By all appearances, they're similar DIPAs with the major difference being the hops used. One a trendy Mosaic hopped beer, the other using more traditional Segal Ranch high-oil Cascades, but they come off very different. I mean, not night-and-day, but maybe night and twilight or something. No, I don't like this metaphor anymore. It's hacky and cliched. I'm the worst. Let's just look closer:

Other Half Double Mosaic Dream

Other Half Double Mosaic Dream - First, that is one gorgeous label, eh? Pours a hazy straw yellow color with a finger of fluffy white head that leaves some lacing as I drink. Smells great, huge waft of tropical fruit, some resinous pine lurking in the background, sweet candied notes tying it together. Tastes delicious, sweet with that juicy tropical fruit up front, hints of pine in the middle, finishing with just enough bitterness to balance things out (definitely on the sweeter side of the IPA realm, but not at all cloying). Mouthfeel is medium bodied, finely carbed, and very well balanced. Overall, yeah, this is the stuff. Sometimes I feel like Mosaic is overrated, and people do tend to go a little too crazy of these hops, but beers like this show why pretty well. Best Other Half I've had yet. A

Beer Nerd Details: 8.5% ABV canned (16 ounce pounder). Drank out of a tulip glass on 7/22/16. Canned 7/15/16. Batch: Double Downer.

Other Half Magic Green Nuggets

Other Half Magic Green Nuggets - Another nice label, though sometimes the hops on the label look like... broccoli? Anywho, pours a clearer, darker, more golden yellow color with finger of fluffy white head, similar lacing. Smells a little more subdued, sweeter but with a lesser citrus and pine quality. Taste is very sweet, but with a cleaner, more earthy, floral character in addition to the typical, old-school citrus and pine, a hint of booze in the finish. In general, a little more dank than the Mosaic, not really juicy. Mouthfeel is bigger and heavier, but still nice, well carbed, a little more out of whack and boozy, but still quite well crafted. Overall, this is decent, but it reminds me of something more older school. Victory's Ranch S (i.e. another single hopped DIPA with Segal Ranch Cascades) comes to mind, though this is just as good if not better. Indeed, this feels like there might even have been a different yeast in use (producing a cleaner, clearer beer, similar in many ways to the type of stuff Victory produces). Tasty double IPA, well worth trying, but there are easier to acquire analogs out there. B+*

Beer Nerd Details: 8.5% ABV canned (16 ounce pounder). Drank out of a tulip glass on 7/22/16. Canned 7/15/16. Batch: Kazaam!

Many thanks to fellow BeerNerd Sheik for making the long trip to Brooklyn and waiting in line for these beauties.
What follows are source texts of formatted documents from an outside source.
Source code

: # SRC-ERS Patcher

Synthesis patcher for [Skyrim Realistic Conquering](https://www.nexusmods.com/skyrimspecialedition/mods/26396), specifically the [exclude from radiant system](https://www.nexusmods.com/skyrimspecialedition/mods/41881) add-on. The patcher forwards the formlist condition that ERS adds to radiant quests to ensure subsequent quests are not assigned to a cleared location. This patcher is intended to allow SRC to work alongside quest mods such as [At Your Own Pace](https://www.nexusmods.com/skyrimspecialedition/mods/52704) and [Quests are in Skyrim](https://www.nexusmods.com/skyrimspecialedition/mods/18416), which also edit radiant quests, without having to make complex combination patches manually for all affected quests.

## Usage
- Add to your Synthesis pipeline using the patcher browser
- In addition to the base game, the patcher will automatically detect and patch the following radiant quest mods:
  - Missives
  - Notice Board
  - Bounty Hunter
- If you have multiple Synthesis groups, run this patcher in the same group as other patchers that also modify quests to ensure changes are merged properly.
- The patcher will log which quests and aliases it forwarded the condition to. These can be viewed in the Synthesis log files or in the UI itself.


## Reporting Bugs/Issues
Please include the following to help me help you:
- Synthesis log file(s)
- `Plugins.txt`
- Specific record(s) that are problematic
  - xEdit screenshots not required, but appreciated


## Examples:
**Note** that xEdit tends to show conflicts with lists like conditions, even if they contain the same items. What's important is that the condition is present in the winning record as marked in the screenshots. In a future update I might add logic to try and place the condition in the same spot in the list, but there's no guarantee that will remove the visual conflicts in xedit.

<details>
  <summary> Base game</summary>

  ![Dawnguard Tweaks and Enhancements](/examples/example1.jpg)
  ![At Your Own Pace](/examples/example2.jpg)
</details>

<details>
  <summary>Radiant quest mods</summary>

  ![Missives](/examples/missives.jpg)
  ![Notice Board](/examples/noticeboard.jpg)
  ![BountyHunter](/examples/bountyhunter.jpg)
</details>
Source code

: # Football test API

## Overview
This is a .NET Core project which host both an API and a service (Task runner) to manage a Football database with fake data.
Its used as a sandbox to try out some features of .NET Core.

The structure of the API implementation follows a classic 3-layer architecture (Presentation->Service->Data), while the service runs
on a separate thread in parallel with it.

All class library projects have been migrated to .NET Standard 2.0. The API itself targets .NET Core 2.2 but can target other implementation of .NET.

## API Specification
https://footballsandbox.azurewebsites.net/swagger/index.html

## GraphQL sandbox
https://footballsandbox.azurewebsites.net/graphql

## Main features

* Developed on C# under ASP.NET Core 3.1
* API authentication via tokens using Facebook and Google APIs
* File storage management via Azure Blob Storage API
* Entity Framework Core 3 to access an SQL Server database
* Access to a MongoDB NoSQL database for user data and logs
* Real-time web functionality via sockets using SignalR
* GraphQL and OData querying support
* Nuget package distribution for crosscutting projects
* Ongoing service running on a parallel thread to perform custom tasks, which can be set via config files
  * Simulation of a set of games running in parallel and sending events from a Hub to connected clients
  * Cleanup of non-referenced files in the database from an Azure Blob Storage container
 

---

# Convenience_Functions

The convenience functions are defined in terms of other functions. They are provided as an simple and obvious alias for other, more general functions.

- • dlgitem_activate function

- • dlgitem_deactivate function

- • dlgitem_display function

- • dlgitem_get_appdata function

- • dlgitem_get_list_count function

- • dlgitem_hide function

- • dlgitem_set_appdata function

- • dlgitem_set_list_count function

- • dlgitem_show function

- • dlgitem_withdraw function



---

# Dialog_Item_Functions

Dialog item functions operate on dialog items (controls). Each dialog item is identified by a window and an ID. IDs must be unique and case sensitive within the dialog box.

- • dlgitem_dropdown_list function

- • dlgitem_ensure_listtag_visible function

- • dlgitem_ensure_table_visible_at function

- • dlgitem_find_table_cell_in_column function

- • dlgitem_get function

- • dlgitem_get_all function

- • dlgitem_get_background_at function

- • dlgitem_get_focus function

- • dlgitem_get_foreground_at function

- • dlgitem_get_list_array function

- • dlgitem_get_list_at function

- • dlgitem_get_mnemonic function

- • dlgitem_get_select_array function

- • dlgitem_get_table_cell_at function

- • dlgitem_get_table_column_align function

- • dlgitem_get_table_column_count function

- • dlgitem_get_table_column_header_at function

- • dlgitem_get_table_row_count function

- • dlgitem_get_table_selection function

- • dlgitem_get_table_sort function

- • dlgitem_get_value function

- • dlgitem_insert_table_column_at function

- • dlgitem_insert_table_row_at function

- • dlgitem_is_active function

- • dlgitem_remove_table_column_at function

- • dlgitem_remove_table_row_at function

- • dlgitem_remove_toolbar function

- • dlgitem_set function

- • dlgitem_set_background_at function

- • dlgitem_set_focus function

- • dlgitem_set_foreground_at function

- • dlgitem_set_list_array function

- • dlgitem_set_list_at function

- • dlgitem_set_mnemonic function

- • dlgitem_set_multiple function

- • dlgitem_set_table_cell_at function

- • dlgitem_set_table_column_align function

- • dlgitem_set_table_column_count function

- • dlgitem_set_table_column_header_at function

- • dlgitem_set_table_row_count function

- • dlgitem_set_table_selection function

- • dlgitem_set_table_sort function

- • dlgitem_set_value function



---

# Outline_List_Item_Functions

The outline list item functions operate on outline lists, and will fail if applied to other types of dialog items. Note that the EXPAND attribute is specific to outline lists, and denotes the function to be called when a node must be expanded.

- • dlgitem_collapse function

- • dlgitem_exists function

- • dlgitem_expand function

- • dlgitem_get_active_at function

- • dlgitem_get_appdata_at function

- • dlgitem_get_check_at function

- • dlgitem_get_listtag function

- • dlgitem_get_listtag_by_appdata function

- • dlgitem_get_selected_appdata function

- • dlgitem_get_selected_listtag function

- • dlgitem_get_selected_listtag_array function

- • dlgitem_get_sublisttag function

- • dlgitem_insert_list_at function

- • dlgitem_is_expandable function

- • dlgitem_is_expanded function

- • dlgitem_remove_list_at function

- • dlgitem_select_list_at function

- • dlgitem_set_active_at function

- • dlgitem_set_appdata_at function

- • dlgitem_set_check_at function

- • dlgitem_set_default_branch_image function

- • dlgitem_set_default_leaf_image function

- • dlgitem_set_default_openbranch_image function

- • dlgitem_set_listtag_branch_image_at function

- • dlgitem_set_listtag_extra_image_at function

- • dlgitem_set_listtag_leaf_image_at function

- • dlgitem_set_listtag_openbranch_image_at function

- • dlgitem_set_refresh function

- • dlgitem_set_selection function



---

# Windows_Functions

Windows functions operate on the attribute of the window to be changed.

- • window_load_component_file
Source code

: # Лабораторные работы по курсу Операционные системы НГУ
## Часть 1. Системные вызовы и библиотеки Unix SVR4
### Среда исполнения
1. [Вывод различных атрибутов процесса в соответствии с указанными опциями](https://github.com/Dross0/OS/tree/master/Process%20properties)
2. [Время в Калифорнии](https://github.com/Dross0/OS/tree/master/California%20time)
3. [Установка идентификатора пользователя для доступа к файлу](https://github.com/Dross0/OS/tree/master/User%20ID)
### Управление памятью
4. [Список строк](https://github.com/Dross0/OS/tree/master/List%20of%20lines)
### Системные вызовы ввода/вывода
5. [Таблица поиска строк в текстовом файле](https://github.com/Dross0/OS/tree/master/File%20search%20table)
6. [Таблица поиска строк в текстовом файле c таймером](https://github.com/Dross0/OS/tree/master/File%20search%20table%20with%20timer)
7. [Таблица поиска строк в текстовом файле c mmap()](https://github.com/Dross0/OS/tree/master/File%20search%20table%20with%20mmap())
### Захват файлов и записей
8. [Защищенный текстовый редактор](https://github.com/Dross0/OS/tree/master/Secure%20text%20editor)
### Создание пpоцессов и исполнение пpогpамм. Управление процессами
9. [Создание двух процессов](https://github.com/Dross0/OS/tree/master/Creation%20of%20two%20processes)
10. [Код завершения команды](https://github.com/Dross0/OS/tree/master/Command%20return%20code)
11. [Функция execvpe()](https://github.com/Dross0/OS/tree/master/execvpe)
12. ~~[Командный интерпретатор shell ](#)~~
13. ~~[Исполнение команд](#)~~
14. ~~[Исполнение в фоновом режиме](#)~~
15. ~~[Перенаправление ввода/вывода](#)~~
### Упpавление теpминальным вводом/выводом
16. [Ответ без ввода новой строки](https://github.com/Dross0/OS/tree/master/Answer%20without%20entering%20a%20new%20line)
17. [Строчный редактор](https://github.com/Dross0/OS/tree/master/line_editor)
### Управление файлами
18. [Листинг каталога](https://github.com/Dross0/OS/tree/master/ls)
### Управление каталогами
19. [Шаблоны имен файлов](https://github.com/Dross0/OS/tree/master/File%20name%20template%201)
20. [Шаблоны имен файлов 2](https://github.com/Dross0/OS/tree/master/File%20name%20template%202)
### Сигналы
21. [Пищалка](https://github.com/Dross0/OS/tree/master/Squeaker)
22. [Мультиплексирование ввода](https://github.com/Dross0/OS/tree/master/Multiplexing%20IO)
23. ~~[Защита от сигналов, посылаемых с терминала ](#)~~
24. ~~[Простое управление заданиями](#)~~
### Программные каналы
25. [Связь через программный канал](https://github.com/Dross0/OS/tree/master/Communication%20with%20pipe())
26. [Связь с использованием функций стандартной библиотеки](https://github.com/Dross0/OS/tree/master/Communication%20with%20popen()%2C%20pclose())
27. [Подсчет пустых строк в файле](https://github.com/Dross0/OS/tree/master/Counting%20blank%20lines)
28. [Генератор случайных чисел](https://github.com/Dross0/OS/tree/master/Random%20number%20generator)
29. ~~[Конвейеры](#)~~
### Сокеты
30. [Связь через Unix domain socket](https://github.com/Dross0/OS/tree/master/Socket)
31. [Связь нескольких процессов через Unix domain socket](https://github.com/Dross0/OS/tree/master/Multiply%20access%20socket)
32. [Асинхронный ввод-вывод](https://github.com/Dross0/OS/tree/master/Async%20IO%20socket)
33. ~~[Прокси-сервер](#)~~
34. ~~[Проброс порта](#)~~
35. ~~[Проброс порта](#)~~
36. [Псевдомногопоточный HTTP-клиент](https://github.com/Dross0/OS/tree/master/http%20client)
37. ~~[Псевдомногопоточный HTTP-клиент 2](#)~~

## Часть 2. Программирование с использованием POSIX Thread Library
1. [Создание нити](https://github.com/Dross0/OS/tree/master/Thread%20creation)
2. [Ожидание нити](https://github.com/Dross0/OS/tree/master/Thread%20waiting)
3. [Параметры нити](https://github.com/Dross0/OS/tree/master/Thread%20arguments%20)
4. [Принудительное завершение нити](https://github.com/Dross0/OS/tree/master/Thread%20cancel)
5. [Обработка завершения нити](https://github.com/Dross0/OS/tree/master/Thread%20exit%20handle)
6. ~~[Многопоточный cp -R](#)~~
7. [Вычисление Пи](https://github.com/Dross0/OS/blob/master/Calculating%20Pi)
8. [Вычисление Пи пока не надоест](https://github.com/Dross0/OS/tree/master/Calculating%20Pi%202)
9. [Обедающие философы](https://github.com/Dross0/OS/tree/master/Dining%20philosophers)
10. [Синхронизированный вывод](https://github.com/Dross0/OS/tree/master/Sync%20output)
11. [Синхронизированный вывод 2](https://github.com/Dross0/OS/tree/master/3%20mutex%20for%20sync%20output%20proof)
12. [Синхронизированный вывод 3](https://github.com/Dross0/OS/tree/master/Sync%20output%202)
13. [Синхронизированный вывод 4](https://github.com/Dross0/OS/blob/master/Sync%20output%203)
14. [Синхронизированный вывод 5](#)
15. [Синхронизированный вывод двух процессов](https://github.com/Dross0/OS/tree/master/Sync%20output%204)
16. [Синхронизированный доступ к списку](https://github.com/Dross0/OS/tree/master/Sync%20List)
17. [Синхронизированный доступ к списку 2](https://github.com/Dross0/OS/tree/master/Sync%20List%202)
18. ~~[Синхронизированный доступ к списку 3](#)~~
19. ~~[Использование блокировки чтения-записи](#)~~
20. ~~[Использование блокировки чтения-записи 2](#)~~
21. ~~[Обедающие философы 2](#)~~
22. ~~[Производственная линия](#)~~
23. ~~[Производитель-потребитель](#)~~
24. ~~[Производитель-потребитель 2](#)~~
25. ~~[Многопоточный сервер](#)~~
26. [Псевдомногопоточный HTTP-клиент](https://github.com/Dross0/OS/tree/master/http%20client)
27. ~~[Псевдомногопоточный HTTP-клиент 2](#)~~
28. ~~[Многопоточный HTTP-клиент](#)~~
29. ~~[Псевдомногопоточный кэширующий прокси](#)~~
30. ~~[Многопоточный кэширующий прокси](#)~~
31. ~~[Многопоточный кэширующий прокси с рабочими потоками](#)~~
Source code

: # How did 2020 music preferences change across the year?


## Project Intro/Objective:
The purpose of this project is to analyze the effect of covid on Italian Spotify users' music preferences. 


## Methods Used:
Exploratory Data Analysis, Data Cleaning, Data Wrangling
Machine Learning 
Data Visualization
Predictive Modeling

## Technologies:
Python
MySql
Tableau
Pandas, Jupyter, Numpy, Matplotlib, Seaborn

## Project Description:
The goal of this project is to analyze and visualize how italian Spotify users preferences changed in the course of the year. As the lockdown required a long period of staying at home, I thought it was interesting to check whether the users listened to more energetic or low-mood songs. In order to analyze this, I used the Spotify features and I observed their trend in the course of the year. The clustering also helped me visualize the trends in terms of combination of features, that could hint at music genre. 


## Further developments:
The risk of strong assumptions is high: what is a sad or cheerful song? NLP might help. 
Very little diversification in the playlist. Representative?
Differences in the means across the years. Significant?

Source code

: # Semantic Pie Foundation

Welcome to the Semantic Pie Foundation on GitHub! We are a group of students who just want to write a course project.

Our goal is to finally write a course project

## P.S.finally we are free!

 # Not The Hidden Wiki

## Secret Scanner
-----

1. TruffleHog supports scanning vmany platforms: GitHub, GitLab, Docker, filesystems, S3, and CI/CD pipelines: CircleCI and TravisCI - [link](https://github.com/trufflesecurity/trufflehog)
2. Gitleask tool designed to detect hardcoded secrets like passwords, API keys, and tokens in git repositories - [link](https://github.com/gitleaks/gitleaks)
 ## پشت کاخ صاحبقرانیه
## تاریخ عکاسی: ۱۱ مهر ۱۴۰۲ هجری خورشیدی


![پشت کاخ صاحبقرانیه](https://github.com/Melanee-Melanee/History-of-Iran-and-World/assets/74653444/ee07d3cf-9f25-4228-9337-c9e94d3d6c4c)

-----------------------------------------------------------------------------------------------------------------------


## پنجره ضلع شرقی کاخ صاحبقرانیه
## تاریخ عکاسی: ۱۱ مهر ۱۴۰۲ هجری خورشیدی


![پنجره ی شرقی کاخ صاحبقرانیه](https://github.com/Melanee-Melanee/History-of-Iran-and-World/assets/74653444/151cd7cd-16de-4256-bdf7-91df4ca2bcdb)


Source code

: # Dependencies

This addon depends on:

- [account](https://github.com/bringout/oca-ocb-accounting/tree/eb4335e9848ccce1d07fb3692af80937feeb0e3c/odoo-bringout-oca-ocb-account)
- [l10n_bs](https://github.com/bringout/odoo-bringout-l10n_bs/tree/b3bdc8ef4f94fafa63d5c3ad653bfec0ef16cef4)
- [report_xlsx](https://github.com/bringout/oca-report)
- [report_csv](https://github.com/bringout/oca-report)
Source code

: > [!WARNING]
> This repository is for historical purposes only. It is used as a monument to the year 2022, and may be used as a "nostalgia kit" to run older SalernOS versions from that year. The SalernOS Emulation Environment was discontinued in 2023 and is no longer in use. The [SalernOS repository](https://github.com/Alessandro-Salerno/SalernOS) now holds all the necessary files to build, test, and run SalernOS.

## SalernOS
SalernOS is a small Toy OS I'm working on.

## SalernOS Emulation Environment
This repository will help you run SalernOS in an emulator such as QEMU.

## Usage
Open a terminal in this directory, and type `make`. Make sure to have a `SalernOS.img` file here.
Other Half is clearly the real deal and if I didn't have Tired Hands in my backyard, I'd probably be seeking this sort of thing out more often. As it is, I'm still going out of my way to snag their stuff, so there is that. You will no doubt hear more about them soon.

* But you rated Victory's Ranch S an A-!? Two answers to this: 1. Grade inflation is real and b) I'm the worst. This has been established.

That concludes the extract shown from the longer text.